Vancouver Art Gallery names Mackenzie Art Gallery's Anthony Kiendl new CEO

    1 of 1 2 of 1

      After a yearlong search, the Vancouver Art Gallery has finally announced Anthony Kiendl as its new CEO and director.

      Kiendl comes here from Regina's Mackenzie Art Gallery, where he's executive director and CEO. He begins his tenure in mid-August.

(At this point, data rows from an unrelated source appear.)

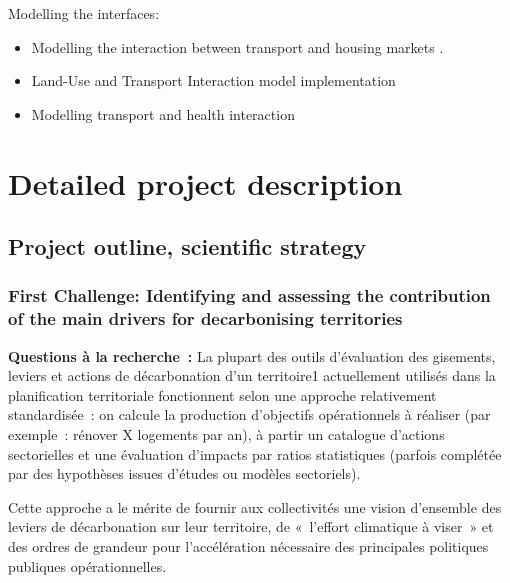 Modelling the interfaces:
\begin{itemize}
    \item Modelling the interaction between transport and housing markets \cite{kilaniModelEvaluationUrban2023}.
    \item Land-Use and Transport Interaction model implementation \cite{liuTransportLandUse2014, feudoHowBuildAlternative2014}
    \item Modelling transport and health interaction \cite{manoutAssessingRoleDaily2021}

\end{itemize}


\section{Detailed project description}

\subsection{Project outline, scientific strategy}

\subsubsection{First Challenge: Identifying and assessing the contribution of the main drivers for decarbonising territories}

\textbf{Questions à la recherche :} La plupart des outils d’évaluation des gisements, leviers et actions de décarbonation d’un territoire1 actuellement utilisés dans la planification territoriale fonctionnent selon une approche relativement standardisée : on calcule la production d’objectifs opérationnels à réaliser (par exemple : rénover X logements par an), à partir un catalogue d’actions sectorielles et une évaluation d’impacts par ratios statistiques (parfois complétée par des hypothèses issues d’études ou modèles sectoriels). 

Cette approche a le mérite de fournir aux collectivités une vision d’ensemble des leviers de décarbonation sur leur territoire, de « l’effort climatique à viser » et des ordres de grandeur pour l’accélération nécessaire des principales politiques publiques opérationnelles. 

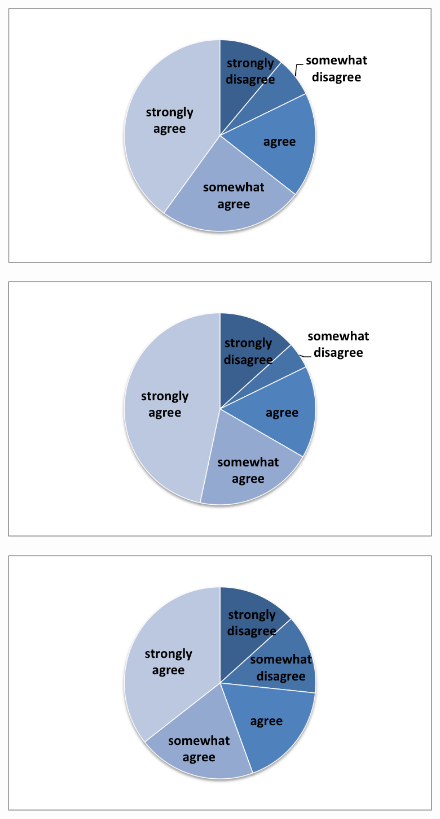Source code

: \begin{figure}[h]
\includegraphics{SurveyFig1}
\label{fig:SFig1}
\end{figure}
\begin{figure}[h]
\includegraphics{SurveyFig2}
\label{fig:SFig2}
\end{figure}
\begin{figure}[h]
\includegraphics{SurveyFig3}
\label{fig:SFig3}
\end{figure}


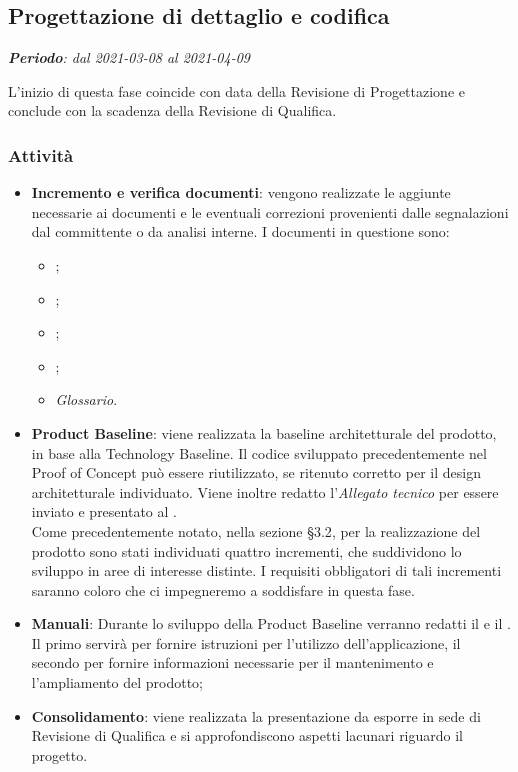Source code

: \subsection{Progettazione di dettaglio e codifica}
\textit{\textbf{Periodo}: dal 2021-03-08 al 2021-04-09}

L'inizio di questa fase coincide con data della Revisione di Progettazione e conclude con la scadenza della Revisione di Qualifica.

\subsubsection{Attività}

\begin{itemize}
\item \textbf{Incremento e verifica documenti}: vengono realizzate le aggiunte necessarie ai documenti e le eventuali correzioni provenienti dalle segnalazioni dal committente o da analisi interne. I documenti in questione sono:
\begin{itemize}
\item \NdP{};
\item \AdR{};
\item \PdQ{};
\item \PdP{};
\item \textit{Glossario}.
\end{itemize}
\item \textbf{Product Baseline}: viene realizzata la baseline architetturale del prodotto, in base alla Technology Baseline. Il codice sviluppato precedentemente nel Proof of Concept può essere riutilizzato, se ritenuto corretto per il design architetturale individuato. Viene inoltre redatto l'\textit{Allegato tecnico} per essere inviato e presentato al \CR{}.\\ Come precedentemente notato, nella sezione \S{3.2}, per la realizzazione del prodotto sono stati individuati quattro incrementi, che suddividono lo sviluppo in aree di interesse distinte. I requisiti obbligatori di tali incrementi saranno coloro che ci impegneremo a soddisfare in questa fase.
\item \textbf{Manuali}: Durante lo sviluppo della Product Baseline verranno redatti il \MU e il \MM. Il primo servirà per fornire istruzioni per l'utilizzo dell'applicazione, il secondo per fornire informazioni necessarie per il mantenimento e l'ampliamento del prodotto;
\item \textbf{Consolidamento}: viene realizzata la presentazione da esporre in sede di Revisione di Qualifica e si approfondiscono aspetti lacunari riguardo il progetto.
\end{itemize}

      Born in New York and raised in Winnipeg, Kiendl has more than 25 years experience across arts administration, curation, writing, and education. He studied at Concordia University and the School of Visual Arts in New York. 

      Kiendl served as director of visual arts at the Banff Centre and curator at Regina's Dunlop Gallery, before helming Winnipeg's Plug In Institute of Contemporary Art from 2006 to 2013; while there, he led the capital development and construction of a new facility for arts and education. 

      He has curated, published, and lectured internationally, and has helped to organize panel presentations for the Tate Modern, Tate Britain, and Art Brussels, among others. He's been steering the Mackenzie Art Gallery in Saskatchewan since 2014.

      Kiendl has connections to the gallery here, including cocurating Komar and Melamid: Canada’s Most Wanted and Most Unwanted Paintings with the VAG's Bruce Grenville.

      In 2009, he received the Hnatyshyn Foundation Visual Arts Award for Curatorial Excellence in Contemporary Art.

      Kiendl is taking over from Daina Augaitis, who has served as interim director since May 2019, after long-time director Kathleen Bartels left the institution. Bartels has since taken a position at the helm of Toronto's Museum of Contemporary Art. 

      The gallery has focused on a major campaign to move into a purpose-built new building downtown, but pandemic times will require his immediate focus. The gallery reopened its doors on June 15 after a three-month closure.

      “I am particularly excited about plans for an incredible new gallery and working with government and community stakeholders to move this shovel-ready project forward," Kiendl said of the building project. "Our new gallery will be an accessible, cultural hub where ideas are shared by everyone, but it will also demonstrate the importance that our institution can have in helping to support economic growth.”

      Artist and educator Dana Claxton and gallery trustee/artist Hank Bull are among the names that served on the search committee.

      “After an extensive international search, the Board is unanimous in its support of Anthony Kiendl as the new CEO and Director of the Vancouver Art Gallery,” said the VAG's chair of the board of trustees, David Calabrigo, who also took part in the search. “Anthony’s ability to work collaboratively, to be an agent of change and to build organizations strategically will ensure the Gallery’s continued success in its mission to connect, inspire and empower British Columbians and visitors from across Canada and around the world through art. I know how focused he is on continuing and building the Gallery’s commitment to Indigenous art and artists, profiling the activities of the Institute of Asian Art, and furthering its local, national and international reputation.”